Activity: Check every line below for the word "nginx" and copy each one that has it.

Data listing:
● ● ● ● ●

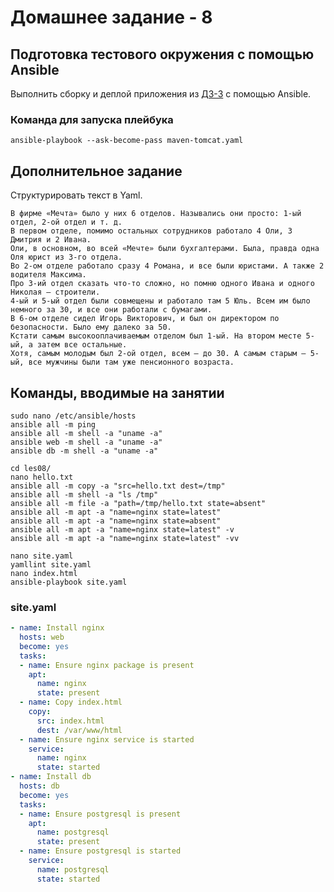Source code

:# Домашнее задание - 8

## Подготовка тестового окружения с помощью Ansible

Выполнить сборку и деплой приложения из [ДЗ-3](https://github.com/kovasorov/DevOpsCourse/tree/master/homework_03) с помощью Ansible.

### Команда для запуска плейбука

```Shell
ansible-playbook --ask-become-pass maven-tomcat.yaml
```

## Дополнительное задание

Структурировать текст в Yaml.

```Text
В фирме «Мечта» было у них 6 отделов. Назывались они просто: 1-ый отдел, 2-ой отдел и т. д.
В первом отделе, помимо остальных сотрудников работало 4 Оли, 3 Дмитрия и 2 Ивана.
Оли, в основном, во всей «Мечте» были бухгалтерами. Была, правда одна Оля юрист из 3-го отдела.
Во 2-ом отделе работало сразу 4 Романа, и все были юристами. А также 2 водителя Максима.
Про 3-ий отдел сказать что-то сложно, но помню одного Ивана и одного Николая — строители.
4-ый и 5-ый отдел были совмещены и работало там 5 Юль. Всем им было немного за 30, и все они работали с бумагами.
В 6-ом отделе сидел Игорь Викторович, и был он директором по безопасности. Было ему далеко за 50.
Кстати самым высокооплачиваемым отделом был 1-ый. На втором месте 5-ый, а затем все остальные.
Хотя, самым молодым был 2-ой отдел, всем — до 30. А самым старым — 5-ый, все мужчины были там уже пенсионного возраста.
```

## Команды, вводимые на занятии

```Shell
sudo nano /etc/ansible/hosts
ansible all -m ping
ansible all -m shell -a "uname -a"
ansible web -m shell -a "uname -a"
ansible db -m shell -a "uname -a"

cd les08/
nano hello.txt
ansible all -m copy -a "src=hello.txt dest=/tmp"
ansible all -m shell -a "ls /tmp"
ansible all -m file -a "path=/tmp/hello.txt state=absent"
ansible all -m apt -a "name=nginx state=latest"
ansible all -m apt -a "name=nginx state=absent"
ansible all -m apt -a "name=nginx state=latest" -v
ansible all -m apt -a "name=nginx state=latest" -vv

nano site.yaml
yamllint site.yaml
nano index.html
ansible-playbook site.yaml
```

### site.yaml

```Yaml
- name: Install nginx
  hosts: web
  become: yes
  tasks:
  - name: Ensure nginx package is present
    apt:
      name: nginx
      state: present
  - name: Copy index.html
    copy:
      src: index.html
      dest: /var/www/html
  - name: Ensure nginx service is started
    service:
      name: nginx
      state: started
- name: Install db
  hosts: db
  become: yes
  tasks:
  - name: Ensure postgresql is present
    apt:
      name: postgresql
      state: present
  - name: Ensure postgresql is started
    service:
      name: postgresql
      state: started
```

● ● ● ● ●

Solution for this exercise:
ansible all -m apt -a "name=nginx state=latest"
ansible all -m apt -a "name=nginx state=absent"
ansible all -m apt -a "name=nginx state=latest" -v
ansible all -m apt -a "name=nginx state=latest" -vv
- name: Install nginx
  - name: Ensure nginx package is present
      name: nginx
  - name: Ensure nginx service is started
      name: nginx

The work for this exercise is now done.